I am a newbie with Tiny Core, discovered it yesterday and I have been playing with it since. I decided to install it on a USB stick, two partitions. At first I was very pleased, but now I have become disappointed by how unreliable it is.
1) I found out that loading programs On Boot or On Demand makes the boot take considerably longer. So I decided not to load ANY program/package at all On Boot or On Demand. Instead, I would load them in the startup script, /opt/bootlocal.sh. I added two lines to it:
sh /opt/loadpackages.sh
sh /opt/loadwifi.sh &
Of course, I created the two corresponding files. I tested them individually, they worked. Then I edited /opt/.filetool.lst so that those two files would be backed up too. That never worked. TC keeps losing those two files for some very mysterious reason. I spent about two or three hours readding them, changing ownership and permissions, reinstalling TC, everything, they kept disappearing with every reboot.
So I decided to edit filetool.lst so it would back up /opt entirely (YES, without the slash before the directory name!). TC hates that so much that not only does it make those two files disappear once again, it also won't keep anything else across reboots anymore. I know because I would change the position of the probgram bar on the desktop before every reboot, and sure enough, it would come back to the bottom after the reboot. Then I would inspect /opt and confirm that I had lost all of my recent changes. It came to the point that I would no longer change anything - just move the program bar on the desktop area. Even that is lost, I just can't trust TC to keep any of my data anymore. The only way to fix TC from that point on is to reinstall it on the pen drive.

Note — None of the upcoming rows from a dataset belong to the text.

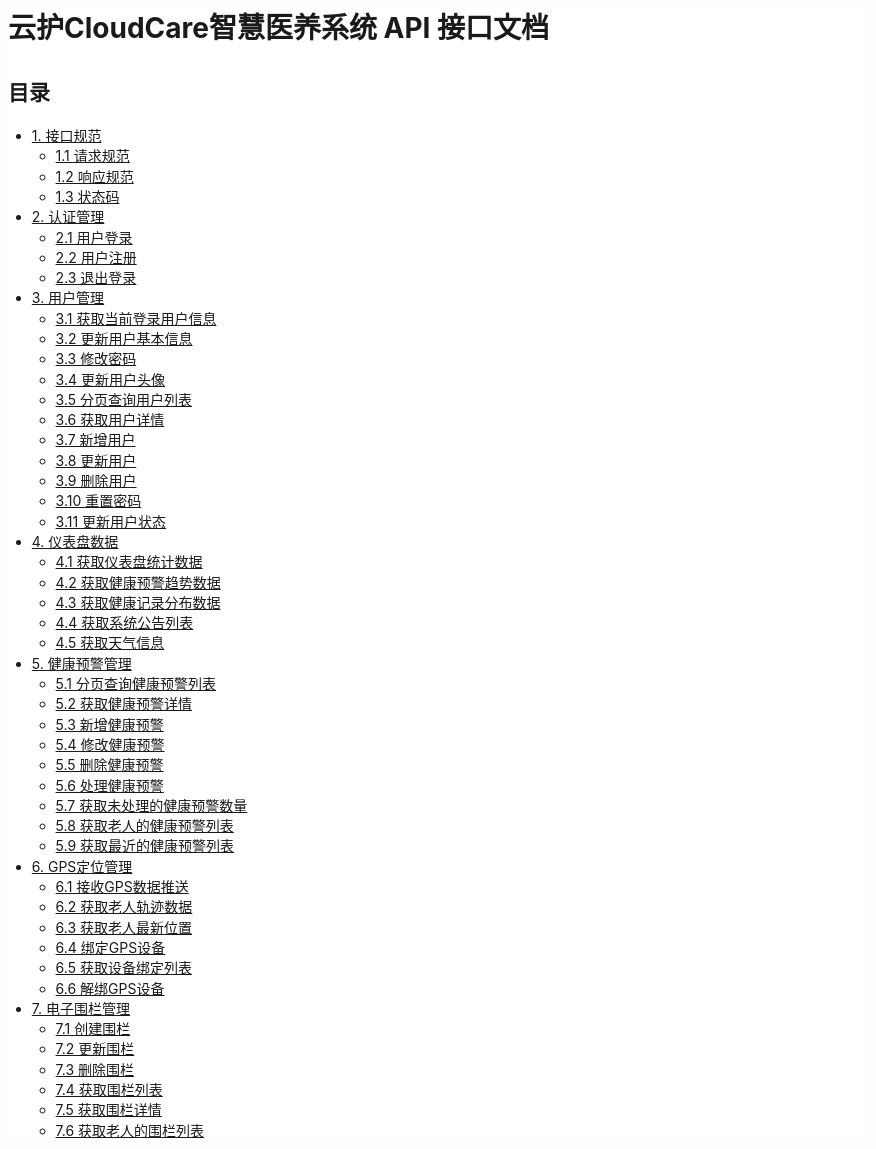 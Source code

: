 # 云护CloudCare智慧医养系统 API 接口文档

## 目录

- [1. 接口规范](#1-接口规范)
  - [1.1 请求规范](#11-请求规范)
  - [1.2 响应规范](#12-响应规范)
  - [1.3 状态码](#13-状态码)
- [2. 认证管理](#2-认证管理)
  - [2.1 用户登录](#21-用户登录)
  - [2.2 用户注册](#22-用户注册)
  - [2.3 退出登录](#23-退出登录)
- [3. 用户管理](#3-用户管理)
  - [3.1 获取当前登录用户信息](#31-获取当前登录用户信息)
  - [3.2 更新用户基本信息](#32-更新用户基本信息)
  - [3.3 修改密码](#33-修改密码)
  - [3.4 更新用户头像](#34-更新用户头像)
  - [3.5 分页查询用户列表](#35-分页查询用户列表)
  - [3.6 获取用户详情](#36-获取用户详情)
  - [3.7 新增用户](#37-新增用户)
  - [3.8 更新用户](#38-更新用户)
  - [3.9 删除用户](#39-删除用户)
  - [3.10 重置密码](#310-重置密码)
  - [3.11 更新用户状态](#311-更新用户状态)
- [4. 仪表盘数据](#4-仪表盘数据)
  - [4.1 获取仪表盘统计数据](#41-获取仪表盘统计数据)
  - [4.2 获取健康预警趋势数据](#42-获取健康预警趋势数据)
  - [4.3 获取健康记录分布数据](#43-获取健康记录分布数据)
  - [4.4 获取系统公告列表](#44-获取系统公告列表)
  - [4.5 获取天气信息](#45-获取天气信息)
- [5. 健康预警管理](#5-健康预警管理)
  - [5.1 分页查询健康预警列表](#51-分页查询健康预警列表)
  - [5.2 获取健康预警详情](#52-获取健康预警详情)
  - [5.3 新增健康预警](#53-新增健康预警)
  - [5.4 修改健康预警](#54-修改健康预警)
  - [5.5 删除健康预警](#55-删除健康预警)
  - [5.6 处理健康预警](#56-处理健康预警)
  - [5.7 获取未处理的健康预警数量](#57-获取未处理的健康预警数量)
  - [5.8 获取老人的健康预警列表](#58-获取老人的健康预警列表)
  - [5.9 获取最近的健康预警列表](#59-获取最近的健康预警列表)
- [6. GPS定位管理](#6-gps定位管理)
  - [6.1 接收GPS数据推送](#61-接收gps数据推送)
  - [6.2 获取老人轨迹数据](#62-获取老人轨迹数据)
  - [6.3 获取老人最新位置](#63-获取老人最新位置)
  - [6.4 绑定GPS设备](#64-绑定gps设备)
  - [6.5 获取设备绑定列表](#65-获取设备绑定列表)
  - [6.6 解绑GPS设备](#66-解绑gps设备)
- [7. 电子围栏管理](#7-电子围栏管理)
  - [7.1 创建围栏](#71-创建围栏)
  - [7.2 更新围栏](#72-更新围栏)
  - [7.3 删除围栏](#73-删除围栏)
  - [7.4 获取围栏列表](#74-获取围栏列表)
  - [7.5 获取围栏详情](#75-获取围栏详情)
  - [7.6 获取老人的围栏列表](#76-获取老人的围栏列表)
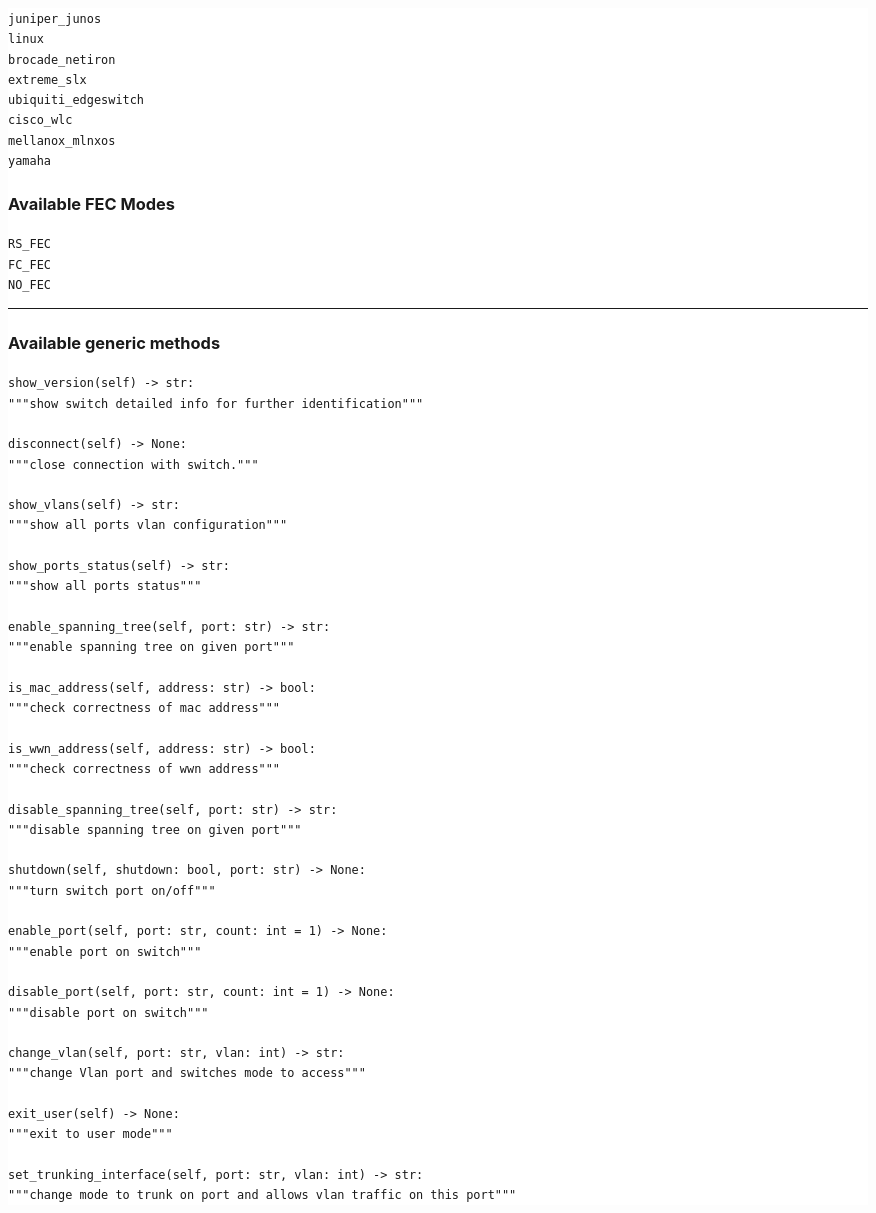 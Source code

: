     juniper_junos
    linux
    brocade_netiron
    extreme_slx
    ubiquiti_edgeswitch
    cisco_wlc
    mellanox_mlnxos
    yamaha

### Available FEC Modes

    RS_FEC
    FC_FEC
    NO_FEC

___
### Available generic methods
	show_version(self) -> str:
	"""show switch detailed info for further identification"""

	disconnect(self) -> None:
	"""close connection with switch."""

	show_vlans(self) -> str:
	"""show all ports vlan configuration"""

	show_ports_status(self) -> str:
	"""show all ports status"""

	enable_spanning_tree(self, port: str) -> str:
	"""enable spanning tree on given port"""

	is_mac_address(self, address: str) -> bool:
	"""check correctness of mac address"""

	is_wwn_address(self, address: str) -> bool:
	"""check correctness of wwn address"""

	disable_spanning_tree(self, port: str) -> str:
	"""disable spanning tree on given port"""

	shutdown(self, shutdown: bool, port: str) -> None:
	"""turn switch port on/off"""

	enable_port(self, port: str, count: int = 1) -> None:
	"""enable port on switch"""

	disable_port(self, port: str, count: int = 1) -> None:
	"""disable port on switch"""

	change_vlan(self, port: str, vlan: int) -> str:
	"""change Vlan port and switches mode to access"""

	exit_user(self) -> None:
	"""exit to user mode"""

	set_trunking_interface(self, port: str, vlan: int) -> str:
	"""change mode to trunk on port and allows vlan traffic on this port"""
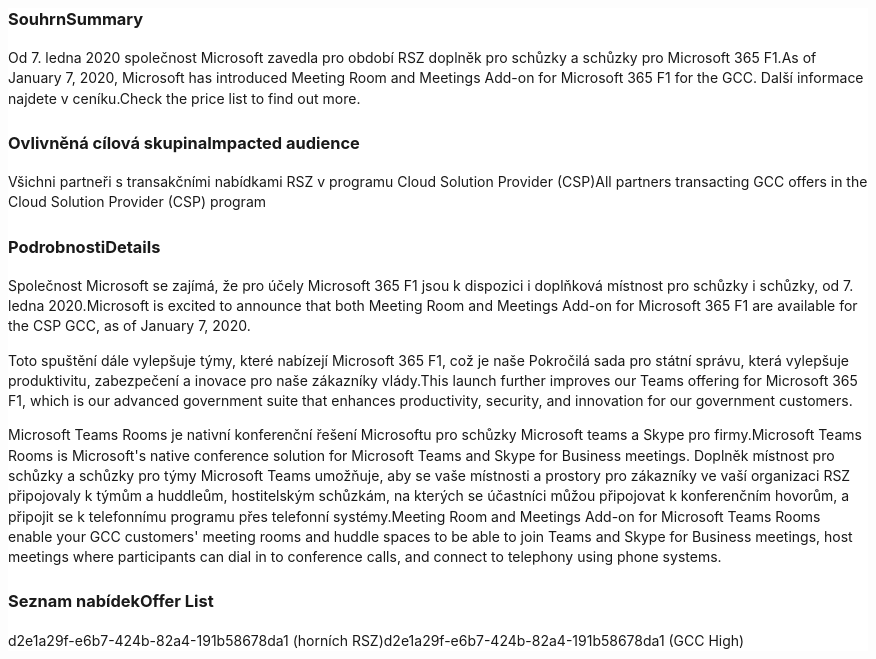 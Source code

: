 ### <a name="summary"></a><span data-ttu-id="9c3bd-133">Souhrn</span><span class="sxs-lookup"><span data-stu-id="9c3bd-133">Summary</span></span>

<span data-ttu-id="9c3bd-134">Od 7. ledna 2020 společnost Microsoft zavedla pro období RSZ doplněk pro schůzky a schůzky pro Microsoft 365 F1.</span><span class="sxs-lookup"><span data-stu-id="9c3bd-134">As of January 7, 2020, Microsoft has introduced Meeting Room and Meetings Add-on for Microsoft 365 F1 for the GCC.</span></span> <span data-ttu-id="9c3bd-135">Další informace najdete v ceníku.</span><span class="sxs-lookup"><span data-stu-id="9c3bd-135">Check the price list to find out more.</span></span>

### <a name="impacted-audience"></a><span data-ttu-id="9c3bd-136">Ovlivněná cílová skupina</span><span class="sxs-lookup"><span data-stu-id="9c3bd-136">Impacted audience</span></span>

<span data-ttu-id="9c3bd-137">Všichni partneři s transakčními nabídkami RSZ v programu Cloud Solution Provider (CSP)</span><span class="sxs-lookup"><span data-stu-id="9c3bd-137">All partners transacting GCC offers in the Cloud Solution Provider (CSP) program</span></span>

### <a name="details"></a><span data-ttu-id="9c3bd-138">Podrobnosti</span><span class="sxs-lookup"><span data-stu-id="9c3bd-138">Details</span></span>

<span data-ttu-id="9c3bd-139">Společnost Microsoft se zajímá, že pro účely Microsoft 365 F1 jsou k dispozici i doplňková místnost pro schůzky i schůzky, od 7. ledna 2020.</span><span class="sxs-lookup"><span data-stu-id="9c3bd-139">Microsoft is excited to announce that both Meeting Room and Meetings Add-on for Microsoft 365 F1 are available for the CSP GCC, as of January 7, 2020.</span></span>

<span data-ttu-id="9c3bd-140">Toto spuštění dále vylepšuje týmy, které nabízejí Microsoft 365 F1, což je naše Pokročilá sada pro státní správu, která vylepšuje produktivitu, zabezpečení a inovace pro naše zákazníky vlády.</span><span class="sxs-lookup"><span data-stu-id="9c3bd-140">This launch further improves our Teams offering for Microsoft 365 F1, which is our advanced government suite that enhances productivity, security, and innovation for our government customers.</span></span>

<span data-ttu-id="9c3bd-141">Microsoft Teams Rooms je nativní konferenční řešení Microsoftu pro schůzky Microsoft teams a Skype pro firmy.</span><span class="sxs-lookup"><span data-stu-id="9c3bd-141">Microsoft Teams Rooms is Microsoft's native conference solution for Microsoft Teams and Skype for Business meetings.</span></span> <span data-ttu-id="9c3bd-142">Doplněk místnost pro schůzky a schůzky pro týmy Microsoft Teams umožňuje, aby se vaše místnosti a prostory pro zákazníky ve vaší organizaci RSZ připojovaly k týmům a huddleům, hostitelským schůzkám, na kterých se účastníci můžou připojovat k konferenčním hovorům, a připojit se k telefonnímu programu přes telefonní systémy.</span><span class="sxs-lookup"><span data-stu-id="9c3bd-142">Meeting Room and Meetings Add-on for Microsoft Teams Rooms enable your GCC customers' meeting rooms and huddle spaces to be able to join Teams and Skype for Business meetings, host meetings where participants can dial in to conference calls, and connect to telephony using phone systems.</span></span>

### <a name="offer-list"></a><span data-ttu-id="9c3bd-143">Seznam nabídek</span><span class="sxs-lookup"><span data-stu-id="9c3bd-143">Offer List</span></span>

<span data-ttu-id="9c3bd-144">d2e1a29f-e6b7-424b-82a4-191b58678da1 (horních RSZ)</span><span class="sxs-lookup"><span data-stu-id="9c3bd-144">d2e1a29f-e6b7-424b-82a4-191b58678da1 (GCC High)</span></span>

2) Even worse, before my attempts to create that kind of On Demand/On Boot bypass, when I was still getting familiarized with the distro and still hadn't tried any kind of hackery, I had made some changes to my configuration then tested suspend to RAM. It works to the extent that the OS is indeed saved in RAM, but it won't wake up. I had to give it the infamous MS Windows Ctrl+Alt+Del salute to get the computer operational again. Of course, I lost everything I had been doing in that previous session. I have seen window managers crash in Linux, that happens. So, if I had one such problem with Tiny Core, all my work would be lost. Note that saving work has no effect in Tiny Core because Tiny Core will not really save anything until the session is shut down, and it has to be shut down cleanly, uneventful. That is an excellent ground of opportunity for disaster. No data or work is safe in such a volatile environment. I think some kind of mechanism must be put in place to avoid such strong inclination to data loss.